If a request for DNA testing is determined appropriate under the rules, the order for testing must be served on the law enforcement agency holding the evidence in question, who then has 20 days to petition in superior court to bar or postpone the testing.
The bill does not create a new cause of action in any court, nor does it limit any cause of action an offender may otherwise have under statutory or constitutional provisions.
EFFECT OF SENATE AMENDMENT(S): The request for postconviction DNA testing is to be submitted to the county prosecutor in the county where the conviction was obtained. The request may only be made if the DNA evidence was not admitted into evidence because it did not meet acceptable scientific standards or the testing technology was not sufficiently developed to test DNA in the case. After January 1, 2003, this procedure is not available and DNA issues must be raised at trial or on appeal. The prosecutor must review requests for DNA testing based on the likelihood that the DNA evidence would demonstrate innocence on a more probable than not basis. If it is determined that testing should occur, the prosecutor must request testing by the Washington State Patrol crime lab. A person denied a request for DNA testing may appeal the denial to the Office of the Attorney General. The Office of Public Defense must provide a report by December 1, 2001, on the postconviction DNA testing process established under the bill.
An indictment or information that meets statutory requirements will toll any statute of limitations. An indictment or information may describe the defendant by reference to the defendant's DNA if his or her name is unknown.

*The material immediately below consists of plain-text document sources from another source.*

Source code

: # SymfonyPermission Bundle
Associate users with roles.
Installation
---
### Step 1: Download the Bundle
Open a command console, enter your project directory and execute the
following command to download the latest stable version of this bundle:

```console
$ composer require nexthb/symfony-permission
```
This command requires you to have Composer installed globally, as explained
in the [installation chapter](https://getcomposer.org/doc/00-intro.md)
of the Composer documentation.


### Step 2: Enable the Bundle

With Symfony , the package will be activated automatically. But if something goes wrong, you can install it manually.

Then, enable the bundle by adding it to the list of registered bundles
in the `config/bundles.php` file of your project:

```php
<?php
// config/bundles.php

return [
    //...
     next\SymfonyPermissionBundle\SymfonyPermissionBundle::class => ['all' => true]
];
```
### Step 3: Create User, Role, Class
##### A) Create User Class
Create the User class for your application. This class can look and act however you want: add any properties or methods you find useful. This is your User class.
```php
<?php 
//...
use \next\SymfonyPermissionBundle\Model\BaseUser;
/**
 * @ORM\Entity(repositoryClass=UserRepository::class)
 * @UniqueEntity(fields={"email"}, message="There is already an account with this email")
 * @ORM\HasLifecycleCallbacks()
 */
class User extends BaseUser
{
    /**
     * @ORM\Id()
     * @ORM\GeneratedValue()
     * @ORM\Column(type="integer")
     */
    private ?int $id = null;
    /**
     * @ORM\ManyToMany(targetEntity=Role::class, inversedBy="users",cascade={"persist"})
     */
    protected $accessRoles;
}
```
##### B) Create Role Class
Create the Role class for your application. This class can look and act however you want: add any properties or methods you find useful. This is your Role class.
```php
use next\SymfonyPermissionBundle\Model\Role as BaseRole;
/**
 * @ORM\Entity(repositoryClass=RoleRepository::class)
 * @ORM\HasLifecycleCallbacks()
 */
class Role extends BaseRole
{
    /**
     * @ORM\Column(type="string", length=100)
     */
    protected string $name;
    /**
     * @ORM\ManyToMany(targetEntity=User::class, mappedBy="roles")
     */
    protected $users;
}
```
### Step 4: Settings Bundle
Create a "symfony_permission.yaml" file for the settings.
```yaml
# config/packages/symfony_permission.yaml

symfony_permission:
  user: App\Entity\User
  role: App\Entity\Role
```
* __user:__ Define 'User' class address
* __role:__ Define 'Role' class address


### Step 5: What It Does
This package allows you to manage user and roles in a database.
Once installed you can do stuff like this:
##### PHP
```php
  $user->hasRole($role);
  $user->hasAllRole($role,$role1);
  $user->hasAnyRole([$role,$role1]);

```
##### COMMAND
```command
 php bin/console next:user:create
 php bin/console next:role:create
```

The null and void clause is deleted.
Appropriation: None.
Fiscal Note: Not requested.
Effective Date: Ninety days after adjournment of session in which bill is passed except for Section 1 which takes effect September 1, 2000. However, this bill is null and void unless funded in the budget.
Testimony For: (Criminal Justice & Corrections) When you take away someone's life either by putting them in prison for life or by executing them, you better be absolutely positive that you have the right person. This bill helps achieve that certainty. There have been many recent cases, several involving people on death row, where people have been exonerated on the basis of DNA evidence.
(Appropriations) When the state takes away someone's life either by putting them in prison for life or by executing them, it should be as positive as anyone can be that it has the right person. This bill helps achieve that certainty.
Testimony Against: (Criminal Justice & Corrections) None.
(Appropriations) None.
Testified: (Criminal Justice & Corrections) Representative Schindler; and Kevin Glackin-Coley, Washington State Catholic Conference.
(Appropriations) Representative Schindler, prime sponsor.